Mundane rituals—such as the routine visit of an anonymous “Health Visitor” to an equally nameless “Old Woman” in “Scenes from the Life No. 26: The Community and the Senior Citizen” or the dentist’s appointment in “Blood”—are the raw material Galloway starts from to carve extraordinary stories that palpitate with the emotionally charged characters’ experiences. An apparently ordinary situation typically hides sinister elements of veiled danger, permanent damage, or worse, death. The victims are often harmless recipients of the inexplicable reactions of family members, partners, and close relations, as in “Scenes from the Life No. 23: Paternal Advice” and the last, and longest, story of the collection, “A Week with Uncle Felix.” In the first of the two stories, written in the concise style of a script, a father deliberately allows his baby to fall on the floor from a fireplace to teach his son a lesson: Trust no one. The paternal bond accentuated by the names given to the characters—Sammy and Wee Sammy—is violently distorted. More subtly, in the second story, a disturbing relationship develops between the apparently emotionless 11-year-old Senga and her paternal uncle Felix.
The uncanny episodes at the core of the stories from the collection all reveal Galloway’s intent to unmask the illusion of tranquillity given by familiar, homely, and domestic settings, in order to reveal the dark undercurrents running through characters’ everyday lives and their dysfunctional relationships. In “Love in a Changing Environment,” the negative evolution of the relationship between the two unnamed characters is cleverly observed through the near magical realist setting of the story. A surreal atmosphere created by the scented warmth of the bakery above which the couple live reflects the happy stage of their emotional and sexual liaison; both rapidly fade when a change of ownership transforms the bakery into a butcher’s shop: The acrid smell of organic decay accelerates the friction and, ultimately, the envisaged end of their relationship.
Human relationships are the object of Galloway’s acute investigation; taboos and prejudice are equally laid bare.
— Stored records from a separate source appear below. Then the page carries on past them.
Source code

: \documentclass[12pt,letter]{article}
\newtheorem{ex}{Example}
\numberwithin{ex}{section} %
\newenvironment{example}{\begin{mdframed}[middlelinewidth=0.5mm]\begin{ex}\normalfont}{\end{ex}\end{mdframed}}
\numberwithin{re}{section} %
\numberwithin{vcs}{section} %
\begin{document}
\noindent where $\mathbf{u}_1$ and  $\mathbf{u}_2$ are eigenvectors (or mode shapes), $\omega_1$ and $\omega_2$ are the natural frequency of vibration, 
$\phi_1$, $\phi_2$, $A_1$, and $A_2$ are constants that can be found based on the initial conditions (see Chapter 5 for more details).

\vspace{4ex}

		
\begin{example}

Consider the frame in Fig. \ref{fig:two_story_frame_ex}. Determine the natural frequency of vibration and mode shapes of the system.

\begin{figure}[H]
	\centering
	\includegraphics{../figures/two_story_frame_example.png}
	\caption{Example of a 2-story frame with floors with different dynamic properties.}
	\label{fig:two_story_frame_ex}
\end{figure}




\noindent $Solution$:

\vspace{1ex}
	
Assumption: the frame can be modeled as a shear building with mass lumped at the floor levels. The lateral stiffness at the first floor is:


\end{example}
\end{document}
Behind the typically unsatisfying bonds is the inability to communicate between man and woman, mother and daughter, teacher and pupil. “David,” a short story about a teacher’s quick one-night stand with a pupil, explores the uncontrollable power of boundless passions, challenging moral etiquette and gender stereotypes in an accurate portrait of female eroticism. Elsewhere, strong, traumatic emotions transpose ordinary experience into a horrifying nightmare. The imagery employed in the opening section of “Blood” escalates a tooth extraction to a much more traumatic violation of the woman’s body, a sinister motif reinforced by the recurring blood imagery and the gory ending.
Physical and emotional scars, complemented by traumatic visions and, at times, surreal hallucinations, all contribute to the unsettling mood shared by all the stories in the collection. Exploring life beyond the precarious facade of social conventions, moral codes, and, generally, clichés of a modern Scottish society, the stories often suggest unexpected nuances even in the fragmented sketches of “Scenes from Life No. 29: Dianne,” “It Was,” “The Meat,” and “Nightdriving.”
BIBLIOGRAPHY
Galloway, Janice. Blood. London: Cape, 1991.